Deputy Premier John Barilaro announced last week that the EPA had "re-thought" its new rules.
"The EPA had planned to introduce new environmental licensing for rail operators, which would gut the regional transport industry causing significant job losses across regional NSW," Mr Barilaro said.
"This would also mean grain would instead be primarily transported via truck resulting in more b-doubles on our regional roads, putting more lives at risk and impacting our road network.
"With fewer trains on rail and more trucks on our roads ironically this environmental proposal would increase carbon emissions, increase greenhouse gasses and increase the burning of fossil fuels."
The new rules would have come into effect in May and potentially taken many diesel locomotives out of service and added a costs to every tonne of grain moved.
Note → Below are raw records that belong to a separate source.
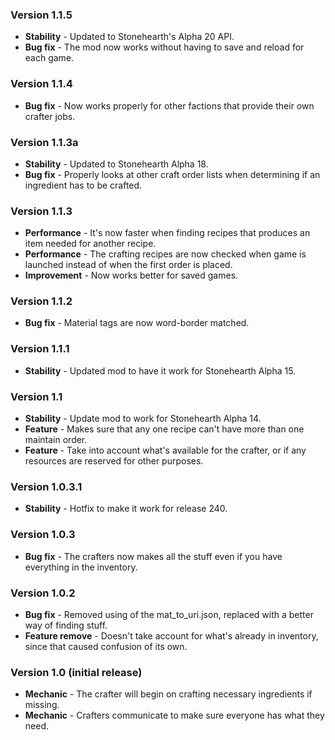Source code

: ### Version 1.1.5

- **Stability** - Updated to Stonehearth's Alpha 20 API.
- **Bug fix** - The mod now works without having to save and reload for each game.


### Version 1.1.4

- **Bug fix** - Now works properly for other factions that provide their own crafter jobs.


### Version 1.1.3a

- **Stability** - Updated to Stonehearth Alpha 18.
- **Bug fix** - Properly looks at other craft order lists when determining if an ingredient has to be crafted.


### Version 1.1.3

- **Performance** - It's now faster when finding recipes that produces an item needed for another recipe.
- **Performance** - The crafting recipes are now checked when game is launched instead of when the first order is placed.
- **Improvement** - Now works better for saved games.


### Version 1.1.2

- **Bug fix** - Material tags are now word-border matched.


### Version 1.1.1

- **Stability** - Updated mod to have it work for Stonehearth Alpha 15.


### Version 1.1

- **Stability** - Update mod to work for Stonehearth Alpha 14.
- **Feature** - Makes sure that any one recipe can't have more than one maintain order.
- **Feature** - Take into account what's available for the crafter, or if any resources are reserved for other purposes.


### Version 1.0.3.1

- **Stability** - Hotfix to make it work for release 240.


### Version 1.0.3

- **Bug fix** - The crafters now makes all the stuff even if you have everything in the inventory.


### Version 1.0.2

- **Bug fix** - Removed using of the mat_to_uri.json, replaced with a better way of finding stuff.
- **Feature remove** - Doesn't take account for what's already in inventory, since that caused confusion of its own.


### Version 1.0 (initial release)

- **Mechanic** - The crafter will begin on crafting necessary ingredients if missing.
- **Mechanic** - Crafters communicate to make sure everyone has what they need.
NSW Farmers Wagga district branch chairman Alan Brown said halting the new rules was a common sense decision.
"It's a very good outcome," he said.
"Moving that sort of heavy freight by rail is by far the most efficient and effective means of doing it, plus it keeps out branch lines open.
"Farmers certainly need to be super efficient as you need always to maximise returns on grains rather than lose it on excessive freight costs."
Mr Barilaro said the new regulations would have affected companies like Southern Shorthaul Railroad, which operates in the Riverina.
"If the proposal was to proceed, companies like Southern Shorthaul Railroad who operate a fleet of 63 locomotives and employ 250 people would be left with only two locomotives which comply, costing the regional business $20 million to alter their fleet," Mr Barilaro said.
"Thankfully the EPA has now re-thought this flawed plan driven by green tape."
NSW Agriculture Minister Adam Marshall said the proposed changes would have increased the cost of freighting grain on average by $13 to $15 per tonne.
[It would have taken] cash out of farmers' pockets, who are already doing it tough enough managing the impacts of drought and bushfires," Mr Marshall said.
"The confusion surrounding this process simply reiterates the fact that city based bureaucrats need to get out of their offices and actually talk to people who will be impacted by their decisions.
"It's great that a common sense approach has been agreed to, and that the EPA and industry will work together on this issue moving forward."